Is there a way to check both the notification tokens belongs to same device or not?
Not in a unique way. You could make an IP comparison when the user registers and store both the GCM id and their IP address, this way when they connect again you can check whether you already have a registration with that IP address and delete the previous. However, this is not a good 100% solution as there are countries that assign the same IP address to several devices. I think the best approach here is implementing a timeout mechanism. In my apps, when the user registers, they have to send a "keepalive" HTTP POST signal every 30 seconds to say "hey, I'm still here". If that keepalive doesn't arrive in a reasonable amount of time, I consider it a timeout and remove it from the database.
This is, however (now I mean unistallation), one of the cases where you should call the GoogleCloudMessaging.unregister() method and send it also to the third-party server.
Is there a way to remove notification token from our database when user uninstall apps ?
Seems that there's not (Perform a task on uninstall in android). But however, with the above approach, you wouldn't have any further issues as this user would stop sending the "keepalive" notifications and he would be timed-out.
Agree with you. But still there is a solution. what you can do is, you can use device IMEI number as device id and use it. This IMEI number will never change even if on factory reset.
How to get unique device hardware id in Android?

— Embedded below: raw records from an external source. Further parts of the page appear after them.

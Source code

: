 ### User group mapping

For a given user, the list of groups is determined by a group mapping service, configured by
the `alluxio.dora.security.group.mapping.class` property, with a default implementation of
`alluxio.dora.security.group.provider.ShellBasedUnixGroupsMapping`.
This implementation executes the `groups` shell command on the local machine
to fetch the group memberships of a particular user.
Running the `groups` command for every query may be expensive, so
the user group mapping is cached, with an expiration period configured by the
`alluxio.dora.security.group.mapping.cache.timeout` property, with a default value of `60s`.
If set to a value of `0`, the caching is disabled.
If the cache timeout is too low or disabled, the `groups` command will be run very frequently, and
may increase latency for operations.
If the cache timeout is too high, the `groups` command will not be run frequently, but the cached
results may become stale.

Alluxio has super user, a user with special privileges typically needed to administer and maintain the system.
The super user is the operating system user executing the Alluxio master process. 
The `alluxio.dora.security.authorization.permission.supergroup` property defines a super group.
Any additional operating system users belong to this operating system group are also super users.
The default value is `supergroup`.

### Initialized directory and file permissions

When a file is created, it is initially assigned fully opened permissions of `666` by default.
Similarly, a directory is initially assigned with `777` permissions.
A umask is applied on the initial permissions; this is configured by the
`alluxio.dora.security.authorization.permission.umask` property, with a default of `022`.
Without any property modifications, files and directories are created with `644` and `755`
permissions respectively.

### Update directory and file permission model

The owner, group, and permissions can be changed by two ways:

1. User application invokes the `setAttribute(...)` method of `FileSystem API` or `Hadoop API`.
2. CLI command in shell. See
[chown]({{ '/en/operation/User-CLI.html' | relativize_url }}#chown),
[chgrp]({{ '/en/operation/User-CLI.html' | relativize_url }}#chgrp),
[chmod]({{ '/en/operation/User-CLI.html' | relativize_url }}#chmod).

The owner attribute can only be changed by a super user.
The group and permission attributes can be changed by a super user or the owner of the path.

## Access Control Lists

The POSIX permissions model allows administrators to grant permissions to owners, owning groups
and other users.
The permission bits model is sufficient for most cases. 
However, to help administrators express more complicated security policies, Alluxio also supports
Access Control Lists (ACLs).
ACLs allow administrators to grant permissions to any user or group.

TelephonyManager telephonyManager = (TelephonyManager)getSystemService(Context.TELEPHONY_SERVICE);
telephonyManager.getDeviceId();
Also add the below manifest permission.
<uses-permission android:name="android.permission.READ_PHONE_STATE"/>
What we do is generate a unique ID (in our server) for each application instance. The application gets that ID by making an API call after first being installed on the device. We store that ID in external storage (that doesn't get wiped when the app is uninstalled). The registration ID of the device is associated in our DB with our unique ID.
This way, when the app is installed again on the same device, we get that identifier from the external storage (if available) and re-use it, and even if the registration ID is changed, we know it belongs to the same device.
In addition to this strategy, your server should handle the following scenarios :
If you get a canonical registration ID in the response from GCM, delete the old registration ID (if the canonical ID already exists in your DB) or change it to the new canonical ID. This would prevent duplicate messages from being sent again to this device.
If you get NotRegistered error in the response from GCM, delete the registration ID you attempted to send from the DB. This means the application was uninstalled. There is no other way to detect that the user uninstalled the app.
One Solution I think would be to send a pushnotification key with every notification. Handle this on your client side by keeping a last pushnotification key used in shared prefs. If you get the same notification key again drop it.